Shares of Herbalife tumbled as low as 38% in December after Bill Ackman unveiled Pershing Square’s short position in the company. On Dec. 20, Ackman lambasted Herbalife in a 342-slide presentation at a Sohn Conference event in New York, calling it a “pyramid scheme” and saying that it preys on the most vulnerable, low-come segments of society. He has even set up a website dedicated to unmasking its supposed business transgressions.
"Herbalife inflates the suggested retail price of its products and overstates retail sales… recruiting worth is substantially greater than the retail profit that they generate,” Ackman said.
The doomed-to-fail company has a price target of zero, according to Ackman, whose team spent a year researching it.
Irate Herbalife CEO Michael Johnson countered Ackman’s claims on CNBC on Nov. 19, saying Ackman was attempting to manipulate the markets, and the company will discuss them further in their investor conference tomorrow.

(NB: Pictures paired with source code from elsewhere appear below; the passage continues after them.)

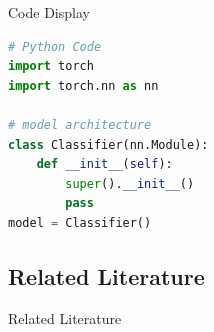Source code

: \documentclass[pdf]{beamer}
\begin{document}
\begin{frame}[fragile]{Code Display}

\begin{lstlisting}[basicstyle=\normalsize, language=python]
# Python Code
import torch
import torch.nn as nn

# model architecture
class Classifier(nn.Module):
    def __init__(self):
        super().__init__()
        pass
model = Classifier()

\end{lstlisting}
    
\end{frame}



\subsection{Related Literature}

\begin{frame}{Related Literature}


\end{frame}



     
\end{document}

The stock’s price has since returned to almost its pre-presentation price, with an additional 9% lift on news of Loeb’s stake, to trade for $40.34 on Wednesday. Loeb’s fund is up 21.2% through December, boosted by gains from Greek government bonds, successes with his activist position in Yahoo! (NASDAQ:YHOO) and the resurgence of AIG (NYSE:AIG).
HLF data by GuruFocus.com
In the past ten years, Herbalife has increased its revenue almost every year, and produced a profit in nine out of the ten years. It has produced free cash flow for the past ten years as well, generating a record $419 million in 2011.
The company has been aggressive about repurchasing shares in recent years. Since 2006, its shares outstanding declined from 143 million to 112 million.
Herbalife has a P/E of 10.3, P/B of 10.7 and P/S of 1.5, according to its 10-year financials.